-- Opening Marker --

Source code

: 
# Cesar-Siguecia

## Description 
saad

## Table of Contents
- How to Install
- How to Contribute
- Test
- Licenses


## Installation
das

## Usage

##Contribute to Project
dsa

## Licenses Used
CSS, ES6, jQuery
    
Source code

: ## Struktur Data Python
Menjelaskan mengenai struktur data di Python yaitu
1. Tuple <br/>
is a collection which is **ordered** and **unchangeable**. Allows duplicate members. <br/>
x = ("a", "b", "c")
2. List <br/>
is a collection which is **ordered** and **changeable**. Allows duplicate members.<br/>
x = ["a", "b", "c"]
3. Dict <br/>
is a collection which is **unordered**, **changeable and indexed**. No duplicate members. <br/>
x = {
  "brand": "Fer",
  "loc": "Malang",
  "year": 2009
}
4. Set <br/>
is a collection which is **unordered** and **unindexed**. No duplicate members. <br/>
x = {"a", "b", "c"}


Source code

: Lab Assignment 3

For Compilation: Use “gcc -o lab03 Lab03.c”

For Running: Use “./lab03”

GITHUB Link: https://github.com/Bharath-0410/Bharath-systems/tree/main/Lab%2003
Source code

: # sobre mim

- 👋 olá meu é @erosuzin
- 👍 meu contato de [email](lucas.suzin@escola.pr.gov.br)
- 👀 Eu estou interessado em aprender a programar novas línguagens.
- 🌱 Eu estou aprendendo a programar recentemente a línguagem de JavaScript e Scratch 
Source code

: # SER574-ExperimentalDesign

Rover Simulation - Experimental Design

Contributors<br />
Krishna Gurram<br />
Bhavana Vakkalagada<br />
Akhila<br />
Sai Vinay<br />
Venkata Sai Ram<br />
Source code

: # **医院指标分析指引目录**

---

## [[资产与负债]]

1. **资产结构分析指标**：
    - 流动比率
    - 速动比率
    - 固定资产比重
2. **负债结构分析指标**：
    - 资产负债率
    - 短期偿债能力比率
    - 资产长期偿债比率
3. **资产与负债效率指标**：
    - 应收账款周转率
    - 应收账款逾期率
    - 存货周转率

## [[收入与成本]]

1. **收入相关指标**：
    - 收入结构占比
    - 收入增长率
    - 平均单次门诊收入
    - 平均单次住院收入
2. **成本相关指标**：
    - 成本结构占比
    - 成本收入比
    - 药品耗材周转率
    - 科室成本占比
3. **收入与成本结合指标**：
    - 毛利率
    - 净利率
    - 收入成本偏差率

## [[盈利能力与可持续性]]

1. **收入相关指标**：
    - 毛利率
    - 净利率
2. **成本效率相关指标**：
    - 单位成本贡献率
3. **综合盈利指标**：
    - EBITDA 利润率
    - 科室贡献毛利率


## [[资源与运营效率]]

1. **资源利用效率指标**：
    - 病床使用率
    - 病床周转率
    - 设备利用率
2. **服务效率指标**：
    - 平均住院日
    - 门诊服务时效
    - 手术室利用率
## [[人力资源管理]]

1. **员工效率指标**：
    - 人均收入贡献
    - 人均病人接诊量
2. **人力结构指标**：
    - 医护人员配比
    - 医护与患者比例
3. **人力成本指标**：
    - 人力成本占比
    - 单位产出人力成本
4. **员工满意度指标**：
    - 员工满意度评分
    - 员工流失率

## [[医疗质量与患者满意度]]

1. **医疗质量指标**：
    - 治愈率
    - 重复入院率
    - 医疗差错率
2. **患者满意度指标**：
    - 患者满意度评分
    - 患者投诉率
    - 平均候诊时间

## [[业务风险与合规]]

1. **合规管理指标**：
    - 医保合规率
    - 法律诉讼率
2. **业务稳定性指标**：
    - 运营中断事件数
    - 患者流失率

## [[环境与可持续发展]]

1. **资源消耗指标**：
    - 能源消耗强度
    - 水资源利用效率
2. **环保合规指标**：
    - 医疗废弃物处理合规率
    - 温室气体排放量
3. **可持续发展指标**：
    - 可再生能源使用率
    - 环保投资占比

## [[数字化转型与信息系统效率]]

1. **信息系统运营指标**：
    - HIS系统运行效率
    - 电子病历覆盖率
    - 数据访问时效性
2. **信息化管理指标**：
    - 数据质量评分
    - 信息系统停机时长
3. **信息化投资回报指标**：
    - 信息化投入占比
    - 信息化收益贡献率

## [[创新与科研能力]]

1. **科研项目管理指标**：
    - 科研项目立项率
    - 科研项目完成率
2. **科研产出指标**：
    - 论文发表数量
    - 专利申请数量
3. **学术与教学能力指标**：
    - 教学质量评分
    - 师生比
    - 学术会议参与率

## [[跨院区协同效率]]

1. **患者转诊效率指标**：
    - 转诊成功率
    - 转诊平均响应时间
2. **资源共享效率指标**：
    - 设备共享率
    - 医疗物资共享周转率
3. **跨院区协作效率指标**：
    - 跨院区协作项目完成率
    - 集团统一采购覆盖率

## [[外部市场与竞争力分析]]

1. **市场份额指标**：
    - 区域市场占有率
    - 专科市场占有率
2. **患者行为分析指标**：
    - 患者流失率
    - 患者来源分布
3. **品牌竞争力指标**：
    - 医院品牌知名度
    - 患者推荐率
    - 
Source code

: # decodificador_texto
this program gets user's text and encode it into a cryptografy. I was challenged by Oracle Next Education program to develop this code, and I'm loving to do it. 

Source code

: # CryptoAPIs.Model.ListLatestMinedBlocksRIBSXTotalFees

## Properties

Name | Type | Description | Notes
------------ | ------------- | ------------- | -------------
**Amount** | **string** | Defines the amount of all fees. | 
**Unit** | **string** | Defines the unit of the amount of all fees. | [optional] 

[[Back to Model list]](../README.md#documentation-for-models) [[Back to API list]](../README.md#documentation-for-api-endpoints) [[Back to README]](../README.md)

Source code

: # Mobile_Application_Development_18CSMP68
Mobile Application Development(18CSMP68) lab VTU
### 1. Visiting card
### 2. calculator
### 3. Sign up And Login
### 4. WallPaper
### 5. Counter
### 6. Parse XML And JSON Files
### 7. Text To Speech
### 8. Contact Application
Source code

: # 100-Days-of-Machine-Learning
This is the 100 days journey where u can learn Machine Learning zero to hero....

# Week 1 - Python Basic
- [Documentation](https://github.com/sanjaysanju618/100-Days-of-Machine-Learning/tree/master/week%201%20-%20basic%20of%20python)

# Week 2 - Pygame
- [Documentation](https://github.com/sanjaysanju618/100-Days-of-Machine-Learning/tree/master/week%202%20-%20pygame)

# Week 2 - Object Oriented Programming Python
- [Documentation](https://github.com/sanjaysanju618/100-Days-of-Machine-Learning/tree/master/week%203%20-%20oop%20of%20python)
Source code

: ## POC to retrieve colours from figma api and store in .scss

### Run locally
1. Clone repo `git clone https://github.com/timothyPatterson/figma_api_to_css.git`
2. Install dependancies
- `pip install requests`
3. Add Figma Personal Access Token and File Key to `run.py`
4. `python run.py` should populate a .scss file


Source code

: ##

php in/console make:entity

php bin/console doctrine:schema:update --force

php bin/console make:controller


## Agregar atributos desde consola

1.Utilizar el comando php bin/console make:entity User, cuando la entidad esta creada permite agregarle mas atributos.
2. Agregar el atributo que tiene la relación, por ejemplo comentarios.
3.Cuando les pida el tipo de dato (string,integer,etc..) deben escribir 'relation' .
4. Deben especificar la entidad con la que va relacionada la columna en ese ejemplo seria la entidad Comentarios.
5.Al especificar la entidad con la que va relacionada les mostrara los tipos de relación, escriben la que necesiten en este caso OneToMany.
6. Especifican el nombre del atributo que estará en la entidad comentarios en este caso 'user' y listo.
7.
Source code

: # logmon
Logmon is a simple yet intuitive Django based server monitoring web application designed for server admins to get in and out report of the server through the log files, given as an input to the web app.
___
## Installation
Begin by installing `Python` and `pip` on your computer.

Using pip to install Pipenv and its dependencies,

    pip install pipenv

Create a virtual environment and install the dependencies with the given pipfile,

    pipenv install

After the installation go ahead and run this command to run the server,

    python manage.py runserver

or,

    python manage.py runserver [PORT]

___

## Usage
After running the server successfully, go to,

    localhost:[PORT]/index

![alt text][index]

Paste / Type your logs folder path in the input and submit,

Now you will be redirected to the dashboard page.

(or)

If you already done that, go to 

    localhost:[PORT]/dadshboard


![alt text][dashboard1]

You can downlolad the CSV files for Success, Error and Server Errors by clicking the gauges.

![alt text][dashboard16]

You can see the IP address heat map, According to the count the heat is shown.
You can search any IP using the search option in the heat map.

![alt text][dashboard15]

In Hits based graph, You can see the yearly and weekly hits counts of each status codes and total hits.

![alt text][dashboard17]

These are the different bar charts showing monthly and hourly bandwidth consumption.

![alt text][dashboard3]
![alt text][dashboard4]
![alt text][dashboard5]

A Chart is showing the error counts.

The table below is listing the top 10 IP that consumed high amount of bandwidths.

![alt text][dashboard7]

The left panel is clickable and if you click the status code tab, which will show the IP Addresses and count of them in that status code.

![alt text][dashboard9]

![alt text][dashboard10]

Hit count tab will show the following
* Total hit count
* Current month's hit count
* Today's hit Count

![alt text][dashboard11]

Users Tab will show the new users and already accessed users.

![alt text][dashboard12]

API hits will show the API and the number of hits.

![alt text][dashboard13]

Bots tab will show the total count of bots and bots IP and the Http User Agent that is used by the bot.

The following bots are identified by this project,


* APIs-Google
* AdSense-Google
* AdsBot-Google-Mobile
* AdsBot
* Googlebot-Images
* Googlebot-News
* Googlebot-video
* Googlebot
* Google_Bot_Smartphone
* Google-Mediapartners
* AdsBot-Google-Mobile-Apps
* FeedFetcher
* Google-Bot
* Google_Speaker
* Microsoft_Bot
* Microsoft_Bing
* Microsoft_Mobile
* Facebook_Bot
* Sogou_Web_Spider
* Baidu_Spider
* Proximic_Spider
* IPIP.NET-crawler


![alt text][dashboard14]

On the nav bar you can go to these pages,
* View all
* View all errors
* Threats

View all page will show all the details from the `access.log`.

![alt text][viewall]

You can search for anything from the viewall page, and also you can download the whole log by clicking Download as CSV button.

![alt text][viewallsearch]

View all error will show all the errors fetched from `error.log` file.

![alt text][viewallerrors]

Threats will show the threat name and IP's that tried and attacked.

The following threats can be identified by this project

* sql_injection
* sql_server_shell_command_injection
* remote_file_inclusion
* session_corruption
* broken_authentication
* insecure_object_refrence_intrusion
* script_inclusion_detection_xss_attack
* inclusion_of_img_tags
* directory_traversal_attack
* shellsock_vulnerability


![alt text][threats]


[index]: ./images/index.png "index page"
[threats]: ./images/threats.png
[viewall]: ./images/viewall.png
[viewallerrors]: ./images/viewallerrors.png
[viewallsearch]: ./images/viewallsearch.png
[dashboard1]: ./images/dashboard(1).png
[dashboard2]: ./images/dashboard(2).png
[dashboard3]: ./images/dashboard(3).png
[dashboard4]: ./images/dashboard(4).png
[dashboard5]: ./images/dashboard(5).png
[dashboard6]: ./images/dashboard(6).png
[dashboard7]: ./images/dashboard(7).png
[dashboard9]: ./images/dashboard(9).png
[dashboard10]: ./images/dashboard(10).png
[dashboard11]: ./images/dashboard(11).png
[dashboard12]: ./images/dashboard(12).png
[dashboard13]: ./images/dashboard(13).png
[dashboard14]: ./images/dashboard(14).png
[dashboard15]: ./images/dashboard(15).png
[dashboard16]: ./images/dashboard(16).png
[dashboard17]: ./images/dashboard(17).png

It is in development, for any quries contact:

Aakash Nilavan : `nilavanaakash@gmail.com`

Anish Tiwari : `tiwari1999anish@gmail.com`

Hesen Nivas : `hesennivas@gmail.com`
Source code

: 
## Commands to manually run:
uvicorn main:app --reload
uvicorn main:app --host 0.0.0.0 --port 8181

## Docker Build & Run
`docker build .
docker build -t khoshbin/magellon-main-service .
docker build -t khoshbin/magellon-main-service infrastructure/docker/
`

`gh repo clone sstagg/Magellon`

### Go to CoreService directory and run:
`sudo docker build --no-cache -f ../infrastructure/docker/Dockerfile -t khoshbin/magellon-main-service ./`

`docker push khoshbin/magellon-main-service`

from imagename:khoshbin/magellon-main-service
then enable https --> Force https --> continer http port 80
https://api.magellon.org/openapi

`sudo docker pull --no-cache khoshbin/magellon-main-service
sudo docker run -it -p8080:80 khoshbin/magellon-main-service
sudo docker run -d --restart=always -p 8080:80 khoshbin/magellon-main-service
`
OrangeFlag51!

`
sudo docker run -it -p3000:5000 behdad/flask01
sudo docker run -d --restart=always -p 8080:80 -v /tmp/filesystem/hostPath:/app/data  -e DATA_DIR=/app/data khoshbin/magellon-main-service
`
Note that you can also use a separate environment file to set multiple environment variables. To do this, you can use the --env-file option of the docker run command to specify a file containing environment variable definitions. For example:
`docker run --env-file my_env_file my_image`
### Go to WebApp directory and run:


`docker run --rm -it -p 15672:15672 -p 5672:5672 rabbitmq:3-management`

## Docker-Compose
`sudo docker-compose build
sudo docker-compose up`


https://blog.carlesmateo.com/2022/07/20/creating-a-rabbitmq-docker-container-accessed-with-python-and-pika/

-- Closing Marker --

▸ **What is required**
Wherever the word "ejemplo" turns up in the material, copy the whole line.

▸ **Your solution**
2. Agregar el atributo que tiene la relación, por ejemplo comentarios.
4. Deben especificar la entidad con la que va relacionada la columna en ese ejemplo seria la entidad Comentarios.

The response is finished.